:: AVAILABLE DATA
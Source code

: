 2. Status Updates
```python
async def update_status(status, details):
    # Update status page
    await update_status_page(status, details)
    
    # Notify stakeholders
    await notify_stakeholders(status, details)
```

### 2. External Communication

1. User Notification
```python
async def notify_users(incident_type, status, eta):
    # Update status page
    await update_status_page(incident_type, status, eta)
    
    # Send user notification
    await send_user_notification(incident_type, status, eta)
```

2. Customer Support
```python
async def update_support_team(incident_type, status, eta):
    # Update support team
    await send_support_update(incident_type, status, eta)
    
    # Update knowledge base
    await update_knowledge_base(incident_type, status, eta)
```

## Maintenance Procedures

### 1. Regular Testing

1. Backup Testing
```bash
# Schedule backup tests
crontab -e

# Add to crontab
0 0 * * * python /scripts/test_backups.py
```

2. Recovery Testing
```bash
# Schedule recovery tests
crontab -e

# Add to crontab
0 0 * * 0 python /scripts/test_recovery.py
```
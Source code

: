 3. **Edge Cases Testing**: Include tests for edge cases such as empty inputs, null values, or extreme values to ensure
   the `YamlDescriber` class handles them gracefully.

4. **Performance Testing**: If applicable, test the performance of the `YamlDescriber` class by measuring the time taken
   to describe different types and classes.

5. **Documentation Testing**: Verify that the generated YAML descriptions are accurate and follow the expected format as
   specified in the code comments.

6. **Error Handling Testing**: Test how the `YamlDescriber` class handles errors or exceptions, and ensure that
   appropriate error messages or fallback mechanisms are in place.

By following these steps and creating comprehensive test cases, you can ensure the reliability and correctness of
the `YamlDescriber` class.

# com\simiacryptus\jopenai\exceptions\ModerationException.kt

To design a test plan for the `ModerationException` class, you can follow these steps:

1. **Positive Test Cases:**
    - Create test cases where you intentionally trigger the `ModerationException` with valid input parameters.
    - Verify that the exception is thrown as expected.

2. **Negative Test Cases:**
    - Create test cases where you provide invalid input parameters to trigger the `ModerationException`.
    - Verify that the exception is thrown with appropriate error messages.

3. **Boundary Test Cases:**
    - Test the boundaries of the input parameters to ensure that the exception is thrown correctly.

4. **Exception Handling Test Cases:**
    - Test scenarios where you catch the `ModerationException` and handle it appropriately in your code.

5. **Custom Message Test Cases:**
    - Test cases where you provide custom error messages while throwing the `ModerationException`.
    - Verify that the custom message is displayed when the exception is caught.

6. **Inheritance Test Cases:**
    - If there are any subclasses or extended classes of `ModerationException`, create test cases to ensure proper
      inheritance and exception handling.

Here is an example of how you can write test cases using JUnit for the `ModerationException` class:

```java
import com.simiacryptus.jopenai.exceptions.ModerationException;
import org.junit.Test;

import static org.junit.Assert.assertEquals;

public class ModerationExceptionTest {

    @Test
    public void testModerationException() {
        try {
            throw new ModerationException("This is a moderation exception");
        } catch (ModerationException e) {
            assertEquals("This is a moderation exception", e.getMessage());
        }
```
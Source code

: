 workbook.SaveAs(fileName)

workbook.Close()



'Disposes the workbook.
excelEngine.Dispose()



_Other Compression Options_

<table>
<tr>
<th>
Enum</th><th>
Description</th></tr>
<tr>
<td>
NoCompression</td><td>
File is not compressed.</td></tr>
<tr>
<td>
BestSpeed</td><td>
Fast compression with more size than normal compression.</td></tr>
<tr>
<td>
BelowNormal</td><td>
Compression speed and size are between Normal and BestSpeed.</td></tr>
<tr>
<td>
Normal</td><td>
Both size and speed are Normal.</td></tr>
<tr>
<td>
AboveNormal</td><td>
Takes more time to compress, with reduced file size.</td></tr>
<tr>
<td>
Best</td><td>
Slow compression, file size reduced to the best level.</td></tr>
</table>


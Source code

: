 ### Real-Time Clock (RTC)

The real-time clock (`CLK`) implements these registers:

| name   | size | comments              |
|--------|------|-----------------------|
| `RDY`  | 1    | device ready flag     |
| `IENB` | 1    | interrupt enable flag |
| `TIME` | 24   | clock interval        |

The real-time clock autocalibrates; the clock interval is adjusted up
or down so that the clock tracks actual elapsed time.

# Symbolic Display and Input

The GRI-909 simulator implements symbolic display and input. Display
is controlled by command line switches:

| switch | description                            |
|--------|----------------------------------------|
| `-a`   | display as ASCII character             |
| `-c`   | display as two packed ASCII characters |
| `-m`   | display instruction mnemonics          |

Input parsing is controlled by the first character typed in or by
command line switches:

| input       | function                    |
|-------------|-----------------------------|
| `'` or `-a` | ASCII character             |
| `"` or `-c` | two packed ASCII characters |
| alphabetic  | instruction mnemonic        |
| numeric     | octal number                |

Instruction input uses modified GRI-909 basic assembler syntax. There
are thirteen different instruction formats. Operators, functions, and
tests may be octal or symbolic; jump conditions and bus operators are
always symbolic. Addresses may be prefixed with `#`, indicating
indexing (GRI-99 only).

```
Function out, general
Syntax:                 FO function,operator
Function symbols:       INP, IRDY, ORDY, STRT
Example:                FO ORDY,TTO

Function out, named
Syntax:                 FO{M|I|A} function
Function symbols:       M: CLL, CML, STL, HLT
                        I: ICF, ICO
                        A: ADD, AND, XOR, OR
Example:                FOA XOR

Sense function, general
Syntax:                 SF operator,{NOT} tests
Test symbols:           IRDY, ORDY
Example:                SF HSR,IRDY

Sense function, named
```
::::
- WORK TO COMPLETE
If a line in the material above contains the word "IRDY", copy it.

- ANSWER SECTION
Function symbols:       INP, IRDY, ORDY, STRT
Test symbols:           IRDY, ORDY
Example:                SF HSR,IRDY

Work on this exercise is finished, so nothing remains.